* About this task
While copying the entries exactly, leave out each picture they contain.

Extracted information below:

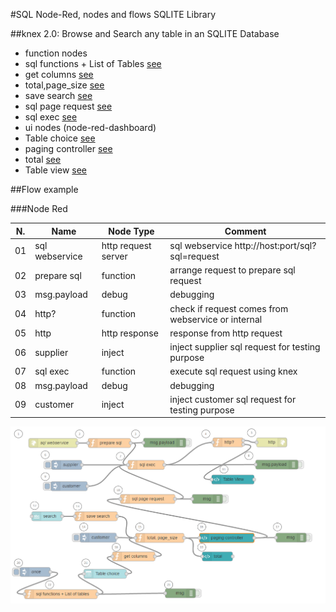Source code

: #SQL Node-Red, nodes and flows SQLITE Library

##knex 2.0: Browse and Search any table in an SQLITE Database

* function nodes
 * sql functions + List of Tables [see](https://github.com/gbrault/gistfiles/blob/master/lib/SQL/sql%20functions%20-%20List%20of%20Tables.md)
 * get columns [see](https://github.com/gbrault/gistfiles/blob/master/lib/SQL/get%20columns.md)
 * total,page_size [see](https://github.com/gbrault/gistfiles/blob/master/lib/SQL/total%2Cpage_size.md)
 * save search [see](https://github.com/gbrault/gistfiles/blob/master/lib/SQL/save%20search.md)
 * sql page request [see](https://github.com/gbrault/gistfiles/blob/master/lib/SQL/sql%20page%20request.md)
 * sql exec [see](https://github.com/gbrault/gistfiles/blob/master/lib/SQL/sql%20exec.md)
* ui nodes (node-red-dashboard)
 * Table choice [see](https://github.com/gbrault/gistfiles/blob/master/lib/SQL/Table%20choice.md)
 * paging controller [see](https://github.com/gbrault/gistfiles/blob/master/lib/SQL/paging%20controller.md)
 * total [see]()
 * Table view [see]()
 
##Flow example

###Node Red

| N.  | Name              | Node Type           | Comment                                                                 |
| --- | ----------------- | ------------------- | ----------------------------------------------------------------------- |
|  01 | sql webservice    | http request server | sql webservice http://host:port/sql?sql=request                         |
|  02 | prepare sql       | function            | arrange request to prepare sql request                                  |
|  03 | msg.payload       | debug               | debugging                                                               |
|  04 | http?             | function            | check if request comes from webservice or internal                      |
|  05 | http              | http response       | response from http request                                              |
|  06 | supplier          | inject              | inject supplier sql request for testing purpose                         |
|  07 | sql exec          | function            | execute sql request using knex                                          |
|  08 | msg.payload       | debug               | debugging                                                               |
|  09 | customer          | inject              | inject customer sql request for testing purpose                         |

![alt_tag](https://raw.githubusercontent.com/gbrault/gistfiles/master/lib/SQL/Sqlite%20Table%20Browse%20and%20Search.png)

End of Extracted information.

* Answer space
Source code

: #SQL Node-Red, nodes and flows SQLITE Library

##knex 2.0: Browse and Search any table in an SQLITE Database

* function nodes
 * sql functions + List of Tables [see](https://github.com/gbrault/gistfiles/blob/master/lib/SQL/sql%20functions%20-%20List%20of%20Tables.md)
 * get columns [see](https://github.com/gbrault/gistfiles/blob/master/lib/SQL/get%20columns.md)
 * total,page_size [see](https://github.com/gbrault/gistfiles/blob/master/lib/SQL/total%2Cpage_size.md)
 * save search [see](https://github.com/gbrault/gistfiles/blob/master/lib/SQL/save%20search.md)
 * sql page request [see](https://github.com/gbrault/gistfiles/blob/master/lib/SQL/sql%20page%20request.md)
 * sql exec [see](https://github.com/gbrault/gistfiles/blob/master/lib/SQL/sql%20exec.md)
* ui nodes (node-red-dashboard)
 * Table choice [see](https://github.com/gbrault/gistfiles/blob/master/lib/SQL/Table%20choice.md)
 * paging controller [see](https://github.com/gbrault/gistfiles/blob/master/lib/SQL/paging%20controller.md)
 * total [see]()
 * Table view [see]()
 
##Flow example

###Node Red

| N.  | Name              | Node Type           | Comment                                                                 |
| --- | ----------------- | ------------------- | ----------------------------------------------------------------------- |
|  01 | sql webservice    | http request server | sql webservice http://host:port/sql?sql=request                         |
|  02 | prepare sql       | function            | arrange request to prepare sql request                                  |
|  03 | msg.payload       | debug               | debugging                                                               |
|  04 | http?             | function            | check if request comes from webservice or internal                      |
|  05 | http              | http response       | response from http request                                              |
|  06 | supplier          | inject              | inject supplier sql request for testing purpose                         |
|  07 | sql exec          | function            | execute sql request using knex                                          |
|  08 | msg.payload       | debug               | debugging                                                               |
|  09 | customer          | inject              | inject customer sql request for testing purpose                         |

![alt_tag](https://raw.githubusercontent.com/gbrault/gistfiles/master/lib/SQL/Sqlite%20Table%20Browse%20and%20Search.png)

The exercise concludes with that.